▶ What the exercise asks:
Once the line holding "in $\log|f|$, the" is found in the entries below, transcribe exactly every line up to and including the one holding "management and collection", but leave out the pictures.

Stored data
========================================
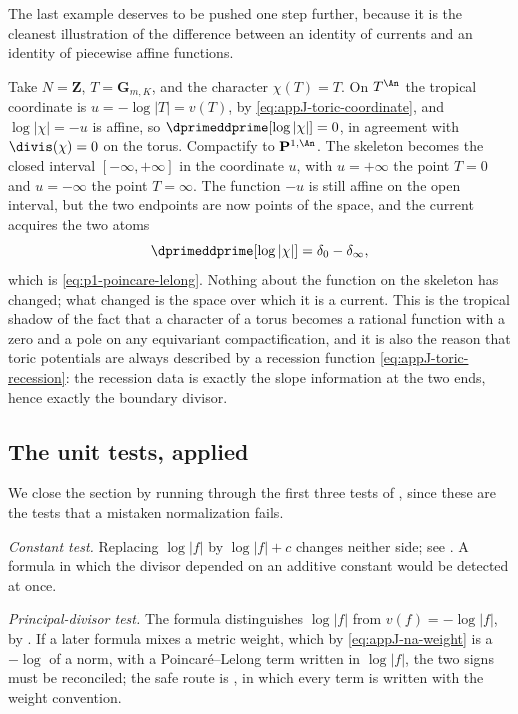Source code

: The last example deserves to be pushed one step further, because it is the
cleanest illustration of the difference between an identity of currents and
an identity of piecewise affine functions.

\begin{example}
\label{ex:ch15-toric-compactified}
Take $N=\mathbf Z$, $T=\mathbf G_{m,K}$, and the character $\chi(T)=T$.  On
$T^{\An}$ the tropical coordinate is $u=-\log|T|=v(T)$, by
\eqref{eq:appJ-toric-coordinate}, and $\log|\chi|=-u$ is affine, so
$\dprimeddprime[\log|\chi|]=0$, in agreement with $\divis(\chi)=0$ on the
torus.  Compactify to $\mathbf P^{1,\An}$.  The skeleton becomes the closed
interval $[-\infty,+\infty]$ in the coordinate $u$, with $u=+\infty$ the
point $T=0$ and $u=-\infty$ the point $T=\infty$.  The function $-u$ is still
affine on the open interval, but the two endpoints are now points of the
space, and the current acquires the two atoms
\[
 \dprimeddprime[\log|\chi|]=\delta_{0}-\delta_{\infty} ,
\]
which is \eqref{eq:p1-poincare-lelong}.  Nothing about the function on the
skeleton has changed; what changed is the space over which it is a current.
This is the tropical shadow of the fact that a character of a torus becomes a
rational function with a zero and a pole on any equivariant
compactification, and it is also the reason that toric potentials are always
described by a recession function \eqref{eq:appJ-toric-recession}: the
recession data is exactly the slope information at the two ends, hence
exactly the boundary divisor.
\end{example}

\subsection{The unit tests, applied}
\label{sec:ch15-unit-tests}

We close the section by running  through the
first three tests of , since these are the tests
that a mistaken normalization fails.

\emph{Constant test.}  Replacing $\log|f|$ by $\log|f|+c$ changes neither
side; see .  A formula in which the divisor
depended on an additive constant would be detected at once.

\emph{Principal-divisor test.}  The formula distinguishes $\log|f|$ from
$v(f)=-\log|f|$, by .  If a later formula
mixes a metric weight, which by \eqref{eq:appJ-na-weight} is a
$-\log$ of a norm, with a Poincar\'e--Lelong term written in $\log|f|$, the
two signs must be reconciled; the safe route is
, in which every term is written with the weight
convention.

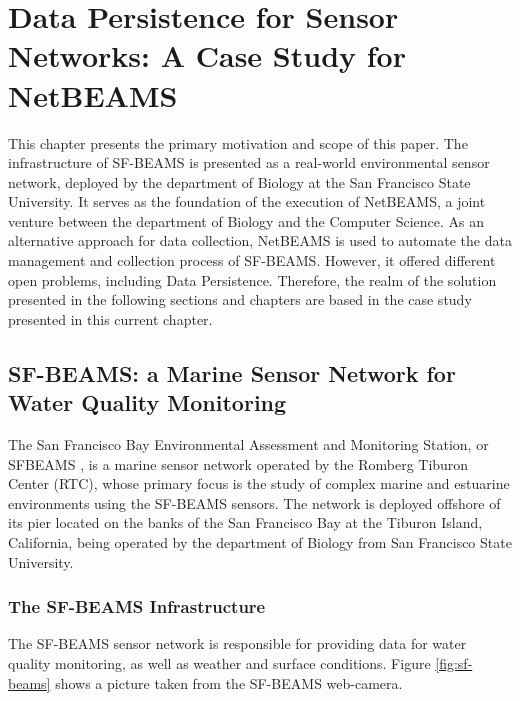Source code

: 

\chapter{Data Persistence for Sensor Networks: A Case Study for NetBEAMS}
\label{chap:netbeams-overview}

This chapter presents the primary motivation and scope of this paper. The
infrastructure of SF-BEAMS is presented as a real-world environmental sensor
network, deployed by the department of Biology at the San Francisco State
University. It serves as the foundation of the execution of NetBEAMS, a joint
venture between the department of Biology and the Computer Science. As an
alternative approach for data collection, NetBEAMS is used to automate the data
management and collection process of SF-BEAMS. However, it offered different
open problems, including Data Persistence. Therefore, the realm of the solution
presented in the following sections and chapters are based in the case study
presented in this current chapter.

\section{SF-BEAMS: a Marine Sensor Network for Water Quality Monitoring}

The San Francisco Bay Environmental Assessment and Monitoring Station, or
SFBEAMS \cite{sfbeams2006}, is a marine sensor network operated by the Romberg Tiburon
Center (RTC), whose primary focus is the study of complex marine and estuarine
environments using the SF-BEAMS sensors. The network is deployed offshore of
its pier located on the banks of the San Francisco Bay at the Tiburon Island,
California, being operated by the department of Biology from San Francisco
State University.

\subsection{The SF-BEAMS Infrastructure}

The SF-BEAMS sensor network is responsible for providing data for water quality
monitoring, as well as weather and surface conditions. Figure
\ref{fig:sf-beams} shows a picture taken from the SF-BEAMS web-camera.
========================================
▶ Answer to this exercise:
$-\log$ of a norm, with a Poincar\'e--Lelong term written in $\log|f|$, the
two signs must be reconciled; the safe route is
, in which every term is written with the weight
convention.

Source code

: 

\chapter{Data Persistence for Sensor Networks: A Case Study for NetBEAMS}
\label{chap:netbeams-overview}

This chapter presents the primary motivation and scope of this paper. The
infrastructure of SF-BEAMS is presented as a real-world environmental sensor
network, deployed by the department of Biology at the San Francisco State
University. It serves as the foundation of the execution of NetBEAMS, a joint
venture between the department of Biology and the Computer Science. As an
alternative approach for data collection, NetBEAMS is used to automate the data
management and collection process of SF-BEAMS. However, it offered different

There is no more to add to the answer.